— Dataset entries —

───

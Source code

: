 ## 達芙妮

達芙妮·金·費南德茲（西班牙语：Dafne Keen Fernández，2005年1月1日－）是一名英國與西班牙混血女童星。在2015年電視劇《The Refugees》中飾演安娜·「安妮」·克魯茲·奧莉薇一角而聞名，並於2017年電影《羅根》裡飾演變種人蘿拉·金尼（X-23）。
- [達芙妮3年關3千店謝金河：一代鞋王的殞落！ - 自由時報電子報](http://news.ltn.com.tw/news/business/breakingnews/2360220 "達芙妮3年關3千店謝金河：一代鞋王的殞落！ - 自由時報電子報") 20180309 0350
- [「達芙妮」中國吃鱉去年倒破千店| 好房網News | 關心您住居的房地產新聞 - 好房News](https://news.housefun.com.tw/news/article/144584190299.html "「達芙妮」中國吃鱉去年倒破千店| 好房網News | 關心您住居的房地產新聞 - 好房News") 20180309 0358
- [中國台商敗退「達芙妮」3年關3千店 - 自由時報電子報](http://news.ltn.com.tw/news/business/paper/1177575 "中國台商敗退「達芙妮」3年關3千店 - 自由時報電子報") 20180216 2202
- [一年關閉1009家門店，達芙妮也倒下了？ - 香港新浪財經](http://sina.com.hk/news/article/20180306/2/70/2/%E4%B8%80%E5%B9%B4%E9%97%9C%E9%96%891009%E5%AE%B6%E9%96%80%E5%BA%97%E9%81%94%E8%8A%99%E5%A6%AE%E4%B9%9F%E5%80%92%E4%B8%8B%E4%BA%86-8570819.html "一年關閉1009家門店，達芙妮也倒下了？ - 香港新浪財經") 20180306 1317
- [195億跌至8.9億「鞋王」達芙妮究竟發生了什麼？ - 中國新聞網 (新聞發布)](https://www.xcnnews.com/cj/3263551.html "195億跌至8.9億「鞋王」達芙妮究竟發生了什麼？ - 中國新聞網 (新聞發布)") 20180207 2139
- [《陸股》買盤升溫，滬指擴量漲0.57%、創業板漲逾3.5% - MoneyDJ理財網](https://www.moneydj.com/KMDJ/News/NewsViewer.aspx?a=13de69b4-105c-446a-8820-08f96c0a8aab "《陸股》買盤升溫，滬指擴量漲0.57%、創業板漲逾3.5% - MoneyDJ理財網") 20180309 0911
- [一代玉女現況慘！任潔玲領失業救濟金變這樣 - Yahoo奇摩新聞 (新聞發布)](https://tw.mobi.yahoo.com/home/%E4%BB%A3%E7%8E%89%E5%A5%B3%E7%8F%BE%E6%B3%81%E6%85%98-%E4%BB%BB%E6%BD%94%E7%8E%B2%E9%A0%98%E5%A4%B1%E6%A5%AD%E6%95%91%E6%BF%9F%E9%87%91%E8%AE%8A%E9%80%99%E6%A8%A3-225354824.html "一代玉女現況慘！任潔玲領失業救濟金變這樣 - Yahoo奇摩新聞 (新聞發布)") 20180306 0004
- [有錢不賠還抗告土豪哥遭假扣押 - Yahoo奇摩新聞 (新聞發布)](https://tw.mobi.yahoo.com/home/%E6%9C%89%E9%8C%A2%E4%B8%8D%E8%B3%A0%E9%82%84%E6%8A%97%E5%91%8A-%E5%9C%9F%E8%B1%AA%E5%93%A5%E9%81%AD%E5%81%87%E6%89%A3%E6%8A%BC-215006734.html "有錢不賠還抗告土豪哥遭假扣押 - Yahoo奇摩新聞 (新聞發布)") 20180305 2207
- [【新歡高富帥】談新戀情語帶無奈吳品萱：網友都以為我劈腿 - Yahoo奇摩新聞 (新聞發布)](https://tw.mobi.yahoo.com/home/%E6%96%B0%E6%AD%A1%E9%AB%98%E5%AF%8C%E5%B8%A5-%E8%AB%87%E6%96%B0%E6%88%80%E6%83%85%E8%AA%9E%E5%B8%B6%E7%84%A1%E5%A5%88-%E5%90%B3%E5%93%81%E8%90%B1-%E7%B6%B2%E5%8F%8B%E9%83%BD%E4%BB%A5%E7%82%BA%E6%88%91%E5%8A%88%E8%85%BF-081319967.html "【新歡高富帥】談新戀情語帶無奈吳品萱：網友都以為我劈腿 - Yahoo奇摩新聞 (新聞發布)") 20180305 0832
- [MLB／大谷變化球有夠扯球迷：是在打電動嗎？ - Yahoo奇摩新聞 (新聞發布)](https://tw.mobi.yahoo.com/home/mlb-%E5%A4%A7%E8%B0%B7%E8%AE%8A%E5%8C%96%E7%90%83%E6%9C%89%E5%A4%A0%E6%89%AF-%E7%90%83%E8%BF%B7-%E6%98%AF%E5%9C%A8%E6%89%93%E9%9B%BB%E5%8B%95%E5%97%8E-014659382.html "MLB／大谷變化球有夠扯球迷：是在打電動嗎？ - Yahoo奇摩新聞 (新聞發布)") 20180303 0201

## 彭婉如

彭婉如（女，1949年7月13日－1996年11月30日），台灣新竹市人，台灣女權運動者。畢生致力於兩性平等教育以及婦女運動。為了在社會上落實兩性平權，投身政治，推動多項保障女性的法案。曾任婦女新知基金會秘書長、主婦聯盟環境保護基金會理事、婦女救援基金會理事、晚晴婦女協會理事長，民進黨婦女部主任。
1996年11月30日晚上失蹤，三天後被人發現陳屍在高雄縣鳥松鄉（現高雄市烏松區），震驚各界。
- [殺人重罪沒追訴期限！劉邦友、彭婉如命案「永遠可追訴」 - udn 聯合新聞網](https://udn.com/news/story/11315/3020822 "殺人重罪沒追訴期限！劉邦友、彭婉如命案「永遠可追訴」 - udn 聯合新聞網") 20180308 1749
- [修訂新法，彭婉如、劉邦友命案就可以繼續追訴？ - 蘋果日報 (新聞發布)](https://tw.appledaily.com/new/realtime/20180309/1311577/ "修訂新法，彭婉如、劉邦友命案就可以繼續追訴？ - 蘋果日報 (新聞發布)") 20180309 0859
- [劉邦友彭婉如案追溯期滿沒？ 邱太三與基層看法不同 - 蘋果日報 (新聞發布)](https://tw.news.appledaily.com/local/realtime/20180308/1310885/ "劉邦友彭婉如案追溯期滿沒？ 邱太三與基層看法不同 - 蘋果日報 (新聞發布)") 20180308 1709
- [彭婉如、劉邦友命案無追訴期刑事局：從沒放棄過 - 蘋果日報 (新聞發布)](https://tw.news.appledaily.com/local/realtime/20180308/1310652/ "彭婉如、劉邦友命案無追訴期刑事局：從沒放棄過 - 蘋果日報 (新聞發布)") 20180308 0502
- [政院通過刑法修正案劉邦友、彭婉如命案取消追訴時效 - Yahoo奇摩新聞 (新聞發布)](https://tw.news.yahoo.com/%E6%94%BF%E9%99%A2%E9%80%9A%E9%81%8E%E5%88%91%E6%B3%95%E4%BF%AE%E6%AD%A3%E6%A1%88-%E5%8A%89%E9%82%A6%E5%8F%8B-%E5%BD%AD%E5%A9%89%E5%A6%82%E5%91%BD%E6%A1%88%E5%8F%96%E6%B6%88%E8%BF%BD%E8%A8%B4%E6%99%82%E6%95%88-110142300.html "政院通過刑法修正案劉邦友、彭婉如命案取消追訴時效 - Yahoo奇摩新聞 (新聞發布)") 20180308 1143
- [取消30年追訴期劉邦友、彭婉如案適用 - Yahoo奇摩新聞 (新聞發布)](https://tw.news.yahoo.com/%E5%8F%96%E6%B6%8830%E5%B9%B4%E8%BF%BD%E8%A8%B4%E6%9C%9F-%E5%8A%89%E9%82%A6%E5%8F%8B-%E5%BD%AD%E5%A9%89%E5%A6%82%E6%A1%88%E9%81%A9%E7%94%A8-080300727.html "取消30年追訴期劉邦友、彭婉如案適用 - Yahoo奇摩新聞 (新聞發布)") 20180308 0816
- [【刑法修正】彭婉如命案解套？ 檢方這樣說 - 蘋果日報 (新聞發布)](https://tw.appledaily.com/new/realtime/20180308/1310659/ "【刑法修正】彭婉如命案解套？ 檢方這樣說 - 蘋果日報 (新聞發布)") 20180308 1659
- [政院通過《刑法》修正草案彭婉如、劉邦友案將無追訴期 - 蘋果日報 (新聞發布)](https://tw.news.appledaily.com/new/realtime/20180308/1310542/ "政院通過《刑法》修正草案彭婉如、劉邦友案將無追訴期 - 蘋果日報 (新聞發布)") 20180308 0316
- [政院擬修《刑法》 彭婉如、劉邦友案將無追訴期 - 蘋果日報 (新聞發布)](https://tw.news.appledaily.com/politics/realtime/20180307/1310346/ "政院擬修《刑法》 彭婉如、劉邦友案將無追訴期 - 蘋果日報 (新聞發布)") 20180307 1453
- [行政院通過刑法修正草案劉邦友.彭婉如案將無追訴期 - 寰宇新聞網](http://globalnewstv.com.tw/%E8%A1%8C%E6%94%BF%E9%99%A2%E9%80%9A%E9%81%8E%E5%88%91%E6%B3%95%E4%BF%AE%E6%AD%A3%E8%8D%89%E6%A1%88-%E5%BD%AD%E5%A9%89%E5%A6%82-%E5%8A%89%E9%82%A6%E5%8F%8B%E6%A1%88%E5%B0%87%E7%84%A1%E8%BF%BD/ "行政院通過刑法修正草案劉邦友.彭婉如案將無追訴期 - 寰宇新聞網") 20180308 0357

───

— PROBLEM TO WORK ON —
Give the exact lines, and only those, from the line containing "彭婉如（女，1949年7月1" through the line containing "- [殺人重罪沒追訴期限！劉邦友、彭婉如命案「永遠可追訴」 - udn" in the entries above.

— EXERCISE OUTPUT —
彭婉如（女，1949年7月13日－1996年11月30日），台灣新竹市人，台灣女權運動者。畢生致力於兩性平等教育以及婦女運動。為了在社會上落實兩性平權，投身政治，推動多項保障女性的法案。曾任婦女新知基金會秘書長、主婦聯盟環境保護基金會理事、婦女救援基金會理事、晚晴婦女協會理事長，民進黨婦女部主任。
1996年11月30日晚上失蹤，三天後被人發現陳屍在高雄縣鳥松鄉（現高雄市烏松區），震驚各界。
- [殺人重罪沒追訴期限！劉邦友、彭婉如命案「永遠可追訴」 - udn 聯合新聞網](https://udn.com/news/story/11315/3020822 "殺人重罪沒追訴期限！劉邦友、彭婉如命案「永遠可追訴」 - udn 聯合新聞網") 20180308 1749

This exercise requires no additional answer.